A Connecticut Yankee on the Starship Enterprise

Mark Twain on "Star Trek"

 

 

For the 1992 season finale, the creators of Star Trek: The Next Generation chose to transplant their cast of characters to San Francisco in 1893.  The choice of locations is not nearly as interesting as the man they meet in San Francisco--Samuel Clemens, aka Mark Twain.  In his fiction, Mark Twain often wrote of frontiers-- the free lands on the other side of the Mississippi, the great West as seen especially in Roughing It, and even time traveling, as in  his novel, A Connecticut Yankee in King Arthur's Court. 

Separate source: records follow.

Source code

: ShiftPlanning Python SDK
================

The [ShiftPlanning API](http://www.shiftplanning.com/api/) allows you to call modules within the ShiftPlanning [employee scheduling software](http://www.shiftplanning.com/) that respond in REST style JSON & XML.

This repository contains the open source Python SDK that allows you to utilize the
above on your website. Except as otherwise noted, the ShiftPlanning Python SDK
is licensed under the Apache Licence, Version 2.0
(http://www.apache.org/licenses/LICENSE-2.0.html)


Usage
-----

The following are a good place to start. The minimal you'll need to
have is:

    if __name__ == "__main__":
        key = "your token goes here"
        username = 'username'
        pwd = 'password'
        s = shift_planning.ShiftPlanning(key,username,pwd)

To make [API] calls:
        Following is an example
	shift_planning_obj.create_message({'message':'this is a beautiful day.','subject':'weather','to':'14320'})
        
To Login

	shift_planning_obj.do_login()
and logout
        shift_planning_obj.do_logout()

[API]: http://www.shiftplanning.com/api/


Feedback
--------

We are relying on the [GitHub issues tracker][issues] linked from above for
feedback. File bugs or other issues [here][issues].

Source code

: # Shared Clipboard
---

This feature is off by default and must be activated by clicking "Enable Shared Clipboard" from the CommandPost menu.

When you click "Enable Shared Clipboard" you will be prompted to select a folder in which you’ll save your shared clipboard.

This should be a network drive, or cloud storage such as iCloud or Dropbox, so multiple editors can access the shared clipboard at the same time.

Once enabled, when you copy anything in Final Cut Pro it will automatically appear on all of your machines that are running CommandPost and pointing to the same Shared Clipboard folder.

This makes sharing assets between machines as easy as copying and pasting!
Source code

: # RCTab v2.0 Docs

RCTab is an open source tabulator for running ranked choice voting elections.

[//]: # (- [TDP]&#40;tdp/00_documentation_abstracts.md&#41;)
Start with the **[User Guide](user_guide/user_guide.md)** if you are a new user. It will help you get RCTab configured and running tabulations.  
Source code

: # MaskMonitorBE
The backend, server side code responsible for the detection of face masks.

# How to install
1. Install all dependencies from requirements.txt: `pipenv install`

It is therefore not surprising that the Star Trek's writers chose Mark Twain as a special guest.  Not only is he one of the most famous and colorful figures in American history, he is also associated with the American West and the frontier--akin to Star Trek's seeking out the frontiers of the solar system in search for new civilizations.  But Twain is also useful to enforce one of the show's main points.  As a staunch anti-imperialist late in life, and supposedly rather bitter and cynical before his death, he can (and does) stand in opposition to what he considers the USS Enterprise's mission--but after a few firm philosophical lectures on the benevolence of the Enterprise and its crew, and a promise of a brighter future for those on Earth, Twain surprisingly changes his ways.